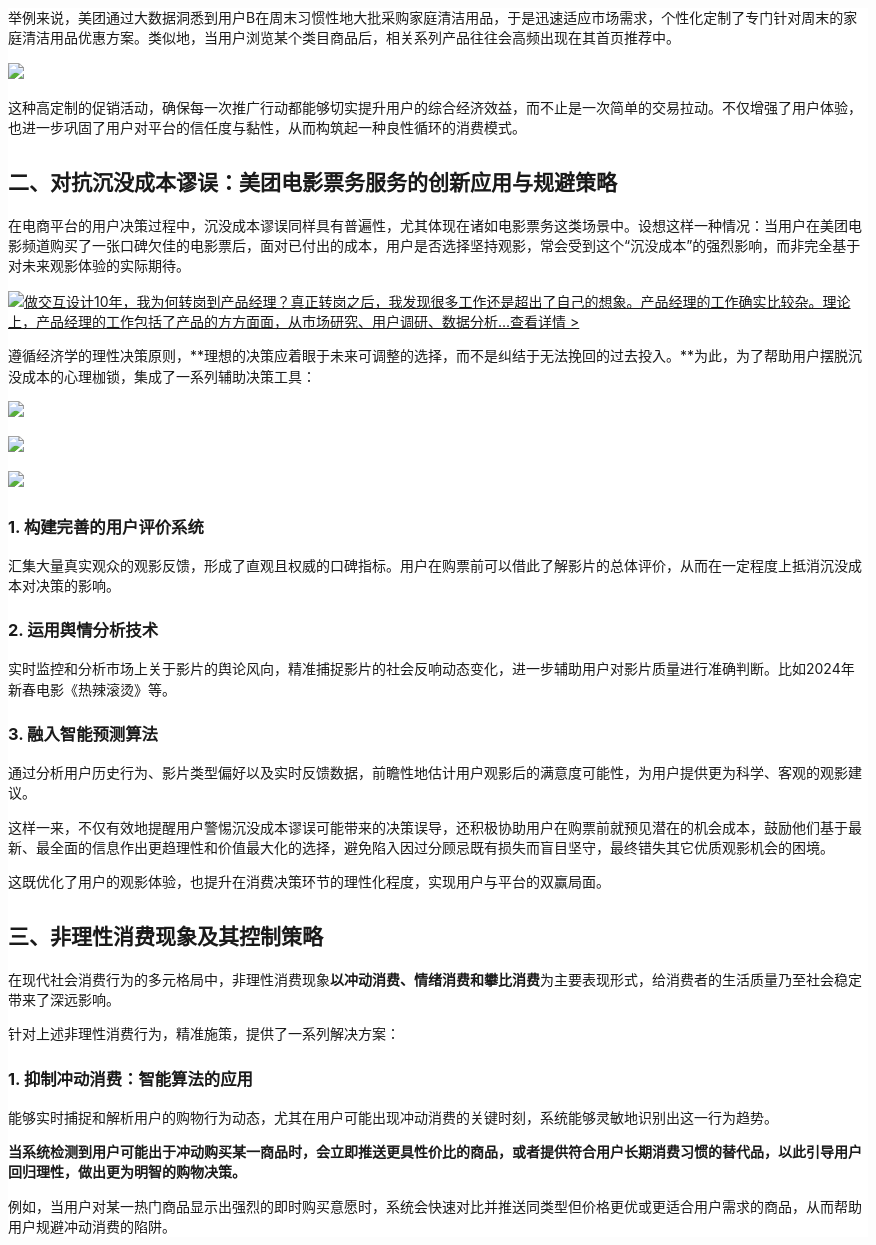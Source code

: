举例来说，美团通过大数据洞悉到用户B在周末习惯性地大批采购家庭清洁用品，于是迅速适应市场需求，个性化定制了专门针对周末的家庭清洁用品优惠方案。类似地，当用户浏览某个类目商品后，相关系列产品往往会高频出现在其首页推荐中。

![](https://image.woshipm.com/2024/03/12/21ea7786-e061-11ee-be21-00163e0b5ff3.jpg)

这种高定制的促销活动，确保每一次推广行动都能够切实提升用户的综合经济效益，而不止是一次简单的交易拉动。不仅增强了用户体验，也进一步巩固了用户对平台的信任度与黏性，从而构筑起一种良性循环的消费模式。

## 二、对抗沉没成本谬误：美团电影票务服务的创新应用与规避策略

在电商平台的用户决策过程中，沉没成本谬误同样具有普遍性，尤其体现在诸如电影票务这类场景中。设想这样一种情况：当用户在美团电影频道购买了一张口碑欠佳的电影票后，面对已付出的成本，用户是否选择坚持观影，常会受到这个“沉没成本”的强烈影响，而非完全基于对未来观影体验的实际期待。

[![](https://image.woshipm.com/2023/08/02/769bf6f4-30e6-11ee-b3cb-00163e0b5ff3.png)做交互设计10年，我为何转岗到产品经理？真正转岗之后，我发现很多工作还是超出了自己的想象。产品经理的工作确实比较杂。理论上，产品经理的工作包括了产品的方方面面，从市场研究、用户调研、数据分析...查看详情 >](https://ke.qidianla.com/courses/bcpm)

遵循经济学的理性决策原则，**理想的决策应着眼于未来可调整的选择，而不是纠结于无法挽回的过去投入。**为此，为了帮助用户摆脱沉没成本的心理枷锁，集成了一系列辅助决策工具：

![](https://image.woshipm.com/2024/03/12/85d81caa-e05f-11ee-be21-00163e0b5ff3.jpg)

![](https://image.woshipm.com/2024/03/12/86774b5e-e05f-11ee-9a70-00163e0b5ff3.jpg)

![](https://image.woshipm.com/2024/03/12/e2dfa616-e05f-11ee-be21-00163e0b5ff3.jpg)

### 1\. 构建完善的用户评价系统

汇集大量真实观众的观影反馈，形成了直观且权威的口碑指标。用户在购票前可以借此了解影片的总体评价，从而在一定程度上抵消沉没成本对决策的影响。

### 2\. 运用舆情分析技术

实时监控和分析市场上关于影片的舆论风向，精准捕捉影片的社会反响动态变化，进一步辅助用户对影片质量进行准确判断。比如2024年新春电影《热辣滚烫》等。

### 3\. 融入智能预测算法

通过分析用户历史行为、影片类型偏好以及实时反馈数据，前瞻性地估计用户观影后的满意度可能性，为用户提供更为科学、客观的观影建议。

这样一来，不仅有效地提醒用户警惕沉没成本谬误可能带来的决策误导，还积极协助用户在购票前就预见潜在的机会成本，鼓励他们基于最新、最全面的信息作出更趋理性和价值最大化的选择，避免陷入因过分顾忌既有损失而盲目坚守，最终错失其它优质观影机会的困境。

这既优化了用户的观影体验，也提升在消费决策环节的理性化程度，实现用户与平台的双赢局面。

## 三、非理性消费现象及其控制策略

在现代社会消费行为的多元格局中，非理性消费现象**以冲动消费、情绪消费和攀比消费**为主要表现形式，给消费者的生活质量乃至社会稳定带来了深远影响。

针对上述非理性消费行为，精准施策，提供了一系列解决方案：

### 1\. 抑制冲动消费：智能算法的应用

能够实时捕捉和解析用户的购物行为动态，尤其在用户可能出现冲动消费的关键时刻，系统能够灵敏地识别出这一行为趋势。

**当系统检测到用户可能出于冲动购买某一商品时，会立即推送更具性价比的商品，或者提供符合用户长期消费习惯的替代品，以此引导用户回归理性，做出更为明智的购物决策。**

例如，当用户对某一热门商品显示出强烈的即时购买意愿时，系统会快速对比并推送同类型但价格更优或更适合用户需求的商品，从而帮助用户规避冲动消费的陷阱。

---

= Problem to solve =
State how many lines of the records hold the string "woshipm", and nothing else.

= Solved problem =
5